Action item: Return exactly the lines below, starting with the one that has "besar bujur sangkar pada $AC$ juga" and going on through the one that has "dua kali besar".

Dataset entries
··········

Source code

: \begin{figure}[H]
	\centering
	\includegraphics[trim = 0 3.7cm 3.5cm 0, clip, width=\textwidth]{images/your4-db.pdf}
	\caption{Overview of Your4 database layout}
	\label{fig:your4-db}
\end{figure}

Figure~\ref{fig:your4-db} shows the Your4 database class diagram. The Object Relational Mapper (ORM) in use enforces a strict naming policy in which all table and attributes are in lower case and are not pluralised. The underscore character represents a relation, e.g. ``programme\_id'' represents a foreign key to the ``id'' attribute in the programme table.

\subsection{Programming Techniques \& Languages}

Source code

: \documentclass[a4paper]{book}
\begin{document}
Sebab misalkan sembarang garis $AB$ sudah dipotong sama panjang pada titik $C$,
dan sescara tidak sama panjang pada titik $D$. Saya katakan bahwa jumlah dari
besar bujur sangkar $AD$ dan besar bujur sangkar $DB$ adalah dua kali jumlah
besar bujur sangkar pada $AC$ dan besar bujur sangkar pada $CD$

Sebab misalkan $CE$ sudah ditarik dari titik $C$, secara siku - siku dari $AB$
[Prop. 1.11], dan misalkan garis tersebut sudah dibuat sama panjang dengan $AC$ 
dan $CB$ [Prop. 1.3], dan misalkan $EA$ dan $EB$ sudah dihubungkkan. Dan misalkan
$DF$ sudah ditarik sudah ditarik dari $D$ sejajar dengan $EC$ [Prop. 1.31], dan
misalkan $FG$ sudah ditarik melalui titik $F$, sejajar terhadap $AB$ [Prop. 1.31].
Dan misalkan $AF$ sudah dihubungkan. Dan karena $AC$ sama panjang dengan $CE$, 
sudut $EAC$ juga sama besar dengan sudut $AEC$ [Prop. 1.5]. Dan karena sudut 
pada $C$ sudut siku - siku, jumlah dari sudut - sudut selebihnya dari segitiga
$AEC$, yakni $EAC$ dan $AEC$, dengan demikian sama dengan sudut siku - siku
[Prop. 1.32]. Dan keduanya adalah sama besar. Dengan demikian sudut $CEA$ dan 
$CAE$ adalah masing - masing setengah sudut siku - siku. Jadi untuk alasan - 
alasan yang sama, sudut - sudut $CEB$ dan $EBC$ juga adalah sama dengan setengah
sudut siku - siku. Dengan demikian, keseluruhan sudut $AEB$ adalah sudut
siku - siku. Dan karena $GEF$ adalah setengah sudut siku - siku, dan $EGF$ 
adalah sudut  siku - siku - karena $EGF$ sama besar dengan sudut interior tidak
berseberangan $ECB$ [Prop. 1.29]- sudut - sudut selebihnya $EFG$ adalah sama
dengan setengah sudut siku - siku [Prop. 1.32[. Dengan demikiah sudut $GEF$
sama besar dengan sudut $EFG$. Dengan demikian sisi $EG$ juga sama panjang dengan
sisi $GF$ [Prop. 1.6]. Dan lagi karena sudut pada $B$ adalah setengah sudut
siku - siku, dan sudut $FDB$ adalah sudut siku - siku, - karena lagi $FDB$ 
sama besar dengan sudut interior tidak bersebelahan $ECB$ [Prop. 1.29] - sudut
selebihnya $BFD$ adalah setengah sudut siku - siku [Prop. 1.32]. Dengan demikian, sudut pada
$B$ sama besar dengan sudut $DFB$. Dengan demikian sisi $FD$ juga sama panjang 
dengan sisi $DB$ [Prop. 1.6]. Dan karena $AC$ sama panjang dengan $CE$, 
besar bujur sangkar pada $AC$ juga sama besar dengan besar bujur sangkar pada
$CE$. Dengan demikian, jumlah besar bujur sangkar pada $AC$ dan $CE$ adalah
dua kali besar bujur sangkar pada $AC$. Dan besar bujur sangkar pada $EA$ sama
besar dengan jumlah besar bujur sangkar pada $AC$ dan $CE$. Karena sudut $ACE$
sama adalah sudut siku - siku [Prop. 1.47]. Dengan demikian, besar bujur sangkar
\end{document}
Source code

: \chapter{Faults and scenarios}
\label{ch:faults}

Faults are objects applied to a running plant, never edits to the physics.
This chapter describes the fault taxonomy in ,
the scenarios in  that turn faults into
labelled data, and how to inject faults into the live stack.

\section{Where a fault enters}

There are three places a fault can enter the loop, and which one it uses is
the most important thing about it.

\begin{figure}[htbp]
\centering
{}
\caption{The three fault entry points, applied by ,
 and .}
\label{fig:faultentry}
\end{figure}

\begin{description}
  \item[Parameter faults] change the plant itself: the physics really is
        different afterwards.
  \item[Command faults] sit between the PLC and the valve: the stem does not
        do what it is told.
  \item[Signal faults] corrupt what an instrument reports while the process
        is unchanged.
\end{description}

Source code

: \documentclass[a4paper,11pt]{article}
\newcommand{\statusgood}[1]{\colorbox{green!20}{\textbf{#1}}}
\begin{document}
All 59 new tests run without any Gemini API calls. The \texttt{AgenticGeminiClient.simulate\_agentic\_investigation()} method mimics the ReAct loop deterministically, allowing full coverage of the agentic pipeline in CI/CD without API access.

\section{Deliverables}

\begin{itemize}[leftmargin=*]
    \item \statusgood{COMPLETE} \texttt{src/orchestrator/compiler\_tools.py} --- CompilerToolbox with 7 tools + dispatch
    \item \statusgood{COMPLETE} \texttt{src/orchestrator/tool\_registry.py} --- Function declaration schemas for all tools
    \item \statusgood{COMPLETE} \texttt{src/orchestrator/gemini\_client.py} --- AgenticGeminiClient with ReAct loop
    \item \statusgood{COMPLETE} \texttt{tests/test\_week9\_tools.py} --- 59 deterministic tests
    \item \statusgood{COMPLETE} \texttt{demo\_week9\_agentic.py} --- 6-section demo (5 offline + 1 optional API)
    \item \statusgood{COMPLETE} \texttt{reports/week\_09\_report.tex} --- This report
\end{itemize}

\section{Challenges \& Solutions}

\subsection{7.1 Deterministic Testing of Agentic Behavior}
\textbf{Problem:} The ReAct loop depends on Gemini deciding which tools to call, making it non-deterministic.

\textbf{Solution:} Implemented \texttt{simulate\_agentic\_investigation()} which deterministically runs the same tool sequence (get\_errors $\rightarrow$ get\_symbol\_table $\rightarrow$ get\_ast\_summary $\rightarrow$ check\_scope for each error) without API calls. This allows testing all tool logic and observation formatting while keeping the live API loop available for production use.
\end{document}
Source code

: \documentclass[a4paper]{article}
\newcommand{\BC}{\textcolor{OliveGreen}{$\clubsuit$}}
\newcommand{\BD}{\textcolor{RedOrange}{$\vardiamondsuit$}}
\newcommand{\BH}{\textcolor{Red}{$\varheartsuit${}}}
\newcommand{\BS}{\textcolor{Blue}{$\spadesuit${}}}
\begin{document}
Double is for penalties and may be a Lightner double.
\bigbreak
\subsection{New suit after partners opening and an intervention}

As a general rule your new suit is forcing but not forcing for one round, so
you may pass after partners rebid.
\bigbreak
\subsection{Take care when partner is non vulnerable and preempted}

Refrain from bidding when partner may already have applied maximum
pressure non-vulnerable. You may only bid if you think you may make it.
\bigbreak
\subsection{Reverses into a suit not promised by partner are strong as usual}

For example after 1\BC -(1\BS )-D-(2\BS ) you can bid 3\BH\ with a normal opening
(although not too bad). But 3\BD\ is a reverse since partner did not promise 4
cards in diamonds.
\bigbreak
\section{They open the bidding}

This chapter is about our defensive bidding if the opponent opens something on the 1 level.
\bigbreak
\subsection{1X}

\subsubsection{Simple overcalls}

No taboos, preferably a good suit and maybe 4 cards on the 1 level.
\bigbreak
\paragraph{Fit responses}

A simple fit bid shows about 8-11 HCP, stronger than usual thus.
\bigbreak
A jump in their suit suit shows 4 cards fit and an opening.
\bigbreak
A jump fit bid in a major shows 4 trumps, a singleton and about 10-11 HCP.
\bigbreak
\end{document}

··········

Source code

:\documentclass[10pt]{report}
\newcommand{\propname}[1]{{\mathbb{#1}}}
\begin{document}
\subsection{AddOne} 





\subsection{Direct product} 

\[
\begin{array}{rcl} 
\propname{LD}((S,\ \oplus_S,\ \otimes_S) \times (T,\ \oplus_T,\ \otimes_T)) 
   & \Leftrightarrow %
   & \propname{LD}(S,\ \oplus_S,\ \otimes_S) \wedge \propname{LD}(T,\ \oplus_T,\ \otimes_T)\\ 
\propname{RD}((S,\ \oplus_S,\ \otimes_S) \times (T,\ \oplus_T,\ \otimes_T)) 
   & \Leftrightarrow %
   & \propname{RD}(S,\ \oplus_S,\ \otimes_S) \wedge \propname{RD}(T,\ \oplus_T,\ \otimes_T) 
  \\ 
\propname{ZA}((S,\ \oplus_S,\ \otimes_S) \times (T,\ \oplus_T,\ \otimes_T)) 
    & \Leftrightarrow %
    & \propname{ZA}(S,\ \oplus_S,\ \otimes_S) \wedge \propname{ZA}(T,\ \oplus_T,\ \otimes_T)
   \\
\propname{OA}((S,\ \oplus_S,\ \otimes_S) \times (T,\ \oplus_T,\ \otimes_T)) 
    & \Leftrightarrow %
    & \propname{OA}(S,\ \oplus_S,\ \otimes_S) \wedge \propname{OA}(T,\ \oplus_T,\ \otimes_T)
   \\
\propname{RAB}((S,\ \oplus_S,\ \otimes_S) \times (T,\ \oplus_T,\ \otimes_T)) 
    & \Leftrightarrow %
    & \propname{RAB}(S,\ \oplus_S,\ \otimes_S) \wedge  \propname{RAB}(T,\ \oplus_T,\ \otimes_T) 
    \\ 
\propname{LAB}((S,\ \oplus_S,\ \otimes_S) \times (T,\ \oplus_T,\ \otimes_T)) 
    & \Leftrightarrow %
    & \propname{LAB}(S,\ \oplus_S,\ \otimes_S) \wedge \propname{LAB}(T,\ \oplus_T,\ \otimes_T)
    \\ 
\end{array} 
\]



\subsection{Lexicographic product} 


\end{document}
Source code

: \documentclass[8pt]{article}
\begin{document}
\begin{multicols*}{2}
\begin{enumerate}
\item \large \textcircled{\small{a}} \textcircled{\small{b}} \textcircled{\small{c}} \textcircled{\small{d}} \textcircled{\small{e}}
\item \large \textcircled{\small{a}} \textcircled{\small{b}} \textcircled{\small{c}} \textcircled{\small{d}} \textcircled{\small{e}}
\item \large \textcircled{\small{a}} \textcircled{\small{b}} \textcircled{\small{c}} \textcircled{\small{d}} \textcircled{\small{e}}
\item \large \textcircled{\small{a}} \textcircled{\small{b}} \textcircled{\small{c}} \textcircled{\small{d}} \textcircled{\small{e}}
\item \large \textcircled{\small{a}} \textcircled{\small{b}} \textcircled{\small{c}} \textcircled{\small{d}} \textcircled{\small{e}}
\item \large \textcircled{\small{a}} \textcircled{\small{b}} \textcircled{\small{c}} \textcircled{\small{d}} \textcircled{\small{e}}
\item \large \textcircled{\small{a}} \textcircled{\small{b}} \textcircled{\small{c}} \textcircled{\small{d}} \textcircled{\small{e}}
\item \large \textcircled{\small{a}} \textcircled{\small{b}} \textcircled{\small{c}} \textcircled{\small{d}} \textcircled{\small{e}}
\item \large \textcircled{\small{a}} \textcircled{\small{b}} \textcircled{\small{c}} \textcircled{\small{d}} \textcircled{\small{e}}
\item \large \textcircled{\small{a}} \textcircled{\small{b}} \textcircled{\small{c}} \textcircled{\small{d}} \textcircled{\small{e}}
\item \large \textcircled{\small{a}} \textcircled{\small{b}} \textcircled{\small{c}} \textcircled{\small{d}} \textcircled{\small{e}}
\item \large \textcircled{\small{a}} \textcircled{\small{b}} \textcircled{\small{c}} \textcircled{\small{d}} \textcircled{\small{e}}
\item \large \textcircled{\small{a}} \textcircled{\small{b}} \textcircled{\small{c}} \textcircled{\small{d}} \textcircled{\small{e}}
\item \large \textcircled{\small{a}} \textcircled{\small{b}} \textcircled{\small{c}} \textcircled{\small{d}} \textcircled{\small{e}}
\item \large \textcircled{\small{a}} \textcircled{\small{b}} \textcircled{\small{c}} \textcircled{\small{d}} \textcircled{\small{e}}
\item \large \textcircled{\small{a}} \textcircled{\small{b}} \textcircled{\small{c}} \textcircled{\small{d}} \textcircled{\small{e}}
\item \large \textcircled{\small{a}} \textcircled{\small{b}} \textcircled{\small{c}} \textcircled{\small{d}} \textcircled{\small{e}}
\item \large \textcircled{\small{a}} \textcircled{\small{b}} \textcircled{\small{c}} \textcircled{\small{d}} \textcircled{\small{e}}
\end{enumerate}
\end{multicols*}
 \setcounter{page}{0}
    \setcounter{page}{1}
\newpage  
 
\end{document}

··········

Response area:
besar bujur sangkar pada $AC$ juga sama besar dengan besar bujur sangkar pada
$CE$. Dengan demikian, jumlah besar bujur sangkar pada $AC$ dan $CE$ adalah
dua kali besar bujur sangkar pada $AC$. Dan besar bujur sangkar pada $EA$ sama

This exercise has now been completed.